> Your instructions
Work through the data below line by line and say how many lines hold "AttributeOverrides"; give only the number.
++++++
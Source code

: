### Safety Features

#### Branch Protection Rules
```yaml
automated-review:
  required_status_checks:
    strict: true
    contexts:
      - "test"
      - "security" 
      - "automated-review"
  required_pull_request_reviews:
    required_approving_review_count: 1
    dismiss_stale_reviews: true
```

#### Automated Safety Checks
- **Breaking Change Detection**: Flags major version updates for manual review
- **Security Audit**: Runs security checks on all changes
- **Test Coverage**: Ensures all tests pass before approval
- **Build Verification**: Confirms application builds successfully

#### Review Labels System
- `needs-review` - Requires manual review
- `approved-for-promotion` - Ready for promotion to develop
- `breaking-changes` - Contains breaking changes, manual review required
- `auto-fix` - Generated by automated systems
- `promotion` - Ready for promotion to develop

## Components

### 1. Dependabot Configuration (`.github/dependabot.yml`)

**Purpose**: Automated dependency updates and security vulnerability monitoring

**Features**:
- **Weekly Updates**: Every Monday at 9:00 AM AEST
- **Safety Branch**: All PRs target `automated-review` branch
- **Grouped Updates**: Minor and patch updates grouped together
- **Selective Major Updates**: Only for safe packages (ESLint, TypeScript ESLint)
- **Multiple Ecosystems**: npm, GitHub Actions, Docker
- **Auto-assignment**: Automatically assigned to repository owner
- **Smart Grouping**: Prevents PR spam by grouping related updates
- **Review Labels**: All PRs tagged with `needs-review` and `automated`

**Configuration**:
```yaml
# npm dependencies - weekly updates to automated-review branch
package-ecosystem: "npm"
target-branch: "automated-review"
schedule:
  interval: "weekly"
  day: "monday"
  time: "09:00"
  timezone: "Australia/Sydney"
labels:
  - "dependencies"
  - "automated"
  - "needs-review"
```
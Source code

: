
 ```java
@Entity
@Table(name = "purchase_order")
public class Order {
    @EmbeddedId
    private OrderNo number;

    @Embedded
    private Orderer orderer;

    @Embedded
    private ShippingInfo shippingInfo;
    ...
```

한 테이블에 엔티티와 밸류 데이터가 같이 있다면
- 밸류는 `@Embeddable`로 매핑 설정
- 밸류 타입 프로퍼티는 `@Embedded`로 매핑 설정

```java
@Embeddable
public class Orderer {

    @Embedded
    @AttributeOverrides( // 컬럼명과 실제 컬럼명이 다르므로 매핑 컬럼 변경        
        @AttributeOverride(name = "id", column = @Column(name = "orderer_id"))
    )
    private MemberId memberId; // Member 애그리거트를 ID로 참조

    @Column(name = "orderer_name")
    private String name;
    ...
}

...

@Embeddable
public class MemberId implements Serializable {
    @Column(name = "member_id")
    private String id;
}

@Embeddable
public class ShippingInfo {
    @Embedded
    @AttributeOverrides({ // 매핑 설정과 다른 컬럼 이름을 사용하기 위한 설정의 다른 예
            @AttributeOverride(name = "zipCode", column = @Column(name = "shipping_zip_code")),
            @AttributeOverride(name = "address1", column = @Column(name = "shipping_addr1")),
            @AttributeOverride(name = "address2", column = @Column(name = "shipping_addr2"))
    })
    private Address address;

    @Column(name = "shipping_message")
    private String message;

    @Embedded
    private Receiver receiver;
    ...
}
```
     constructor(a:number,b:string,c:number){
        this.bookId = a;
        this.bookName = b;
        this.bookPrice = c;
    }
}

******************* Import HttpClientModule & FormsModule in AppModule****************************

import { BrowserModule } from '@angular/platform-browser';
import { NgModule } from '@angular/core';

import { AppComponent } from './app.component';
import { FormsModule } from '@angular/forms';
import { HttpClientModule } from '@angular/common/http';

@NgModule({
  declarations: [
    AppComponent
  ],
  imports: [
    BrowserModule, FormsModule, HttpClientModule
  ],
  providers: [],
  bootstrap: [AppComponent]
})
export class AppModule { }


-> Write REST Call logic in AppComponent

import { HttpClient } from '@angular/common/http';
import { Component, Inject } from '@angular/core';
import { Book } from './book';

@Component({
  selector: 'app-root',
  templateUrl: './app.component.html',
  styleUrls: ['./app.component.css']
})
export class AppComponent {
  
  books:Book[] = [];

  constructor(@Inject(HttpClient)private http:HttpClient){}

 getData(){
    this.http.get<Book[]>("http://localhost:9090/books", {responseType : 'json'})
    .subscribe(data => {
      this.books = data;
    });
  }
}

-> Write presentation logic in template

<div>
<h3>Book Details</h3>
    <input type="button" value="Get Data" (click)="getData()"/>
++++++
> Response below
2